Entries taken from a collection
········

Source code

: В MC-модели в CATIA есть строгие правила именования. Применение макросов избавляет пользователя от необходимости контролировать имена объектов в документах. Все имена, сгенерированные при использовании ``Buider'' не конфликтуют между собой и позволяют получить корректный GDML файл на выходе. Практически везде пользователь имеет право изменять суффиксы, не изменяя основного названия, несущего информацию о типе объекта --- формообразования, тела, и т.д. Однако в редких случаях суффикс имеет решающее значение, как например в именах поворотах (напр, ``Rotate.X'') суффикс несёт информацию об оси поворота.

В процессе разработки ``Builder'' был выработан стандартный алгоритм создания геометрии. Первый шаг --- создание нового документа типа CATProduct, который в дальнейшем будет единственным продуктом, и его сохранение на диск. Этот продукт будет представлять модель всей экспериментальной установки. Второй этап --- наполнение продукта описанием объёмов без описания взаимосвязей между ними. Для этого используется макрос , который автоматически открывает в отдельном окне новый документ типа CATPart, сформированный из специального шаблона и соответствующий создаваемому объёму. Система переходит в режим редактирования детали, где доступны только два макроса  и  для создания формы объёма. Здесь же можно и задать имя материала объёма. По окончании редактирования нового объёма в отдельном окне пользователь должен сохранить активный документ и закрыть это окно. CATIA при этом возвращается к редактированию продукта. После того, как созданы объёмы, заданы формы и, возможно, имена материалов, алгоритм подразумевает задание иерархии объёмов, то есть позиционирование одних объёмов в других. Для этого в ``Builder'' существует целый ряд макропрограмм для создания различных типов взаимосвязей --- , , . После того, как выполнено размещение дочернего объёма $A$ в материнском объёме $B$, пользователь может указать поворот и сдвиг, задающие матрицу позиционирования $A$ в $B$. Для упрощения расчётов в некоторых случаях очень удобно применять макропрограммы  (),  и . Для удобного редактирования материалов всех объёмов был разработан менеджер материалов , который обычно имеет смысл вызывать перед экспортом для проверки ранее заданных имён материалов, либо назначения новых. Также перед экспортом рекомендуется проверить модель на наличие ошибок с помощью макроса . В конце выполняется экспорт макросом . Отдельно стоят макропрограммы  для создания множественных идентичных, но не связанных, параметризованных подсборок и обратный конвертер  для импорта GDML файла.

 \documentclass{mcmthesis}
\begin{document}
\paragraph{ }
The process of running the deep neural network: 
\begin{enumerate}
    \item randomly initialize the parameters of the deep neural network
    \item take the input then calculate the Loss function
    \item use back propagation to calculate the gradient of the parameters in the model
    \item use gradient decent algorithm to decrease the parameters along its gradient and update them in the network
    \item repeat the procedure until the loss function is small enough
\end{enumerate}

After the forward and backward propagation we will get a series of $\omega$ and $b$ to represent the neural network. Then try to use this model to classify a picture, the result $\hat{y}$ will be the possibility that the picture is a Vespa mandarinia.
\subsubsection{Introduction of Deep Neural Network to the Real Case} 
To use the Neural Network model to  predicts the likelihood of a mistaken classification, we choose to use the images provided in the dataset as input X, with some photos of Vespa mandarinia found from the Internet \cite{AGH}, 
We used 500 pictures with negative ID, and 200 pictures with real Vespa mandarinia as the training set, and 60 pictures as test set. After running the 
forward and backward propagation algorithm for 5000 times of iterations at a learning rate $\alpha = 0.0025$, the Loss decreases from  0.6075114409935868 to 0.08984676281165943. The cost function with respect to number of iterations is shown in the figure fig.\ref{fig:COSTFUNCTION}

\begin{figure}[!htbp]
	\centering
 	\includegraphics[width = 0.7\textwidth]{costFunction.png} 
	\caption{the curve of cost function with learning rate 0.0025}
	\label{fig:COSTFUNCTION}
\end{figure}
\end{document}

········

- _The task_:
Print out the data exactly once more.

- _Result of this exercise_:
Source code

: В MC-модели в CATIA есть строгие правила именования. Применение макросов избавляет пользователя от необходимости контролировать имена объектов в документах. Все имена, сгенерированные при использовании ``Buider'' не конфликтуют между собой и позволяют получить корректный GDML файл на выходе. Практически везде пользователь имеет право изменять суффиксы, не изменяя основного названия, несущего информацию о типе объекта --- формообразования, тела, и т.д. Однако в редких случаях суффикс имеет решающее значение, как например в именах поворотах (напр, ``Rotate.X'') суффикс несёт информацию об оси поворота.

В процессе разработки ``Builder'' был выработан стандартный алгоритм создания геометрии. Первый шаг --- создание нового документа типа CATProduct, который в дальнейшем будет единственным продуктом, и его сохранение на диск. Этот продукт будет представлять модель всей экспериментальной установки. Второй этап --- наполнение продукта описанием объёмов без описания взаимосвязей между ними. Для этого используется макрос , который автоматически открывает в отдельном окне новый документ типа CATPart, сформированный из специального шаблона и соответствующий создаваемому объёму. Система переходит в режим редактирования детали, где доступны только два макроса  и  для создания формы объёма. Здесь же можно и задать имя материала объёма. По окончании редактирования нового объёма в отдельном окне пользователь должен сохранить активный документ и закрыть это окно. CATIA при этом возвращается к редактированию продукта. После того, как созданы объёмы, заданы формы и, возможно, имена материалов, алгоритм подразумевает задание иерархии объёмов, то есть позиционирование одних объёмов в других. Для этого в ``Builder'' существует целый ряд макропрограмм для создания различных типов взаимосвязей --- , , . После того, как выполнено размещение дочернего объёма $A$ в материнском объёме $B$, пользователь может указать поворот и сдвиг, задающие матрицу позиционирования $A$ в $B$. Для упрощения расчётов в некоторых случаях очень удобно применять макропрограммы  (),  и . Для удобного редактирования материалов всех объёмов был разработан менеджер материалов , который обычно имеет смысл вызывать перед экспортом для проверки ранее заданных имён материалов, либо назначения новых. Также перед экспортом рекомендуется проверить модель на наличие ошибок с помощью макроса . В конце выполняется экспорт макросом . Отдельно стоят макропрограммы  для создания множественных идентичных, но не связанных, параметризованных подсборок и обратный конвертер  для импорта GDML файла.

 \documentclass{mcmthesis}
\begin{document}
\paragraph{ }
The process of running the deep neural network: 
\begin{enumerate}
    \item randomly initialize the parameters of the deep neural network
    \item take the input then calculate the Loss function
    \item use back propagation to calculate the gradient of the parameters in the model
    \item use gradient decent algorithm to decrease the parameters along its gradient and update them in the network
    \item repeat the procedure until the loss function is small enough
\end{enumerate}

After the forward and backward propagation we will get a series of $\omega$ and $b$ to represent the neural network. Then try to use this model to classify a picture, the result $\hat{y}$ will be the possibility that the picture is a Vespa mandarinia.
\subsubsection{Introduction of Deep Neural Network to the Real Case} 
To use the Neural Network model to  predicts the likelihood of a mistaken classification, we choose to use the images provided in the dataset as input X, with some photos of Vespa mandarinia found from the Internet \cite{AGH}, 
We used 500 pictures with negative ID, and 200 pictures with real Vespa mandarinia as the training set, and 60 pictures as test set. After running the 
forward and backward propagation algorithm for 5000 times of iterations at a learning rate $\alpha = 0.0025$, the Loss decreases from  0.6075114409935868 to 0.08984676281165943. The cost function with respect to number of iterations is shown in the figure fig.\ref{fig:COSTFUNCTION}

\begin{figure}[!htbp]
	\centering
 	\includegraphics[width = 0.7\textwidth]{costFunction.png} 
	\caption{the curve of cost function with learning rate 0.0025}
	\label{fig:COSTFUNCTION}
\end{figure}
\end{document}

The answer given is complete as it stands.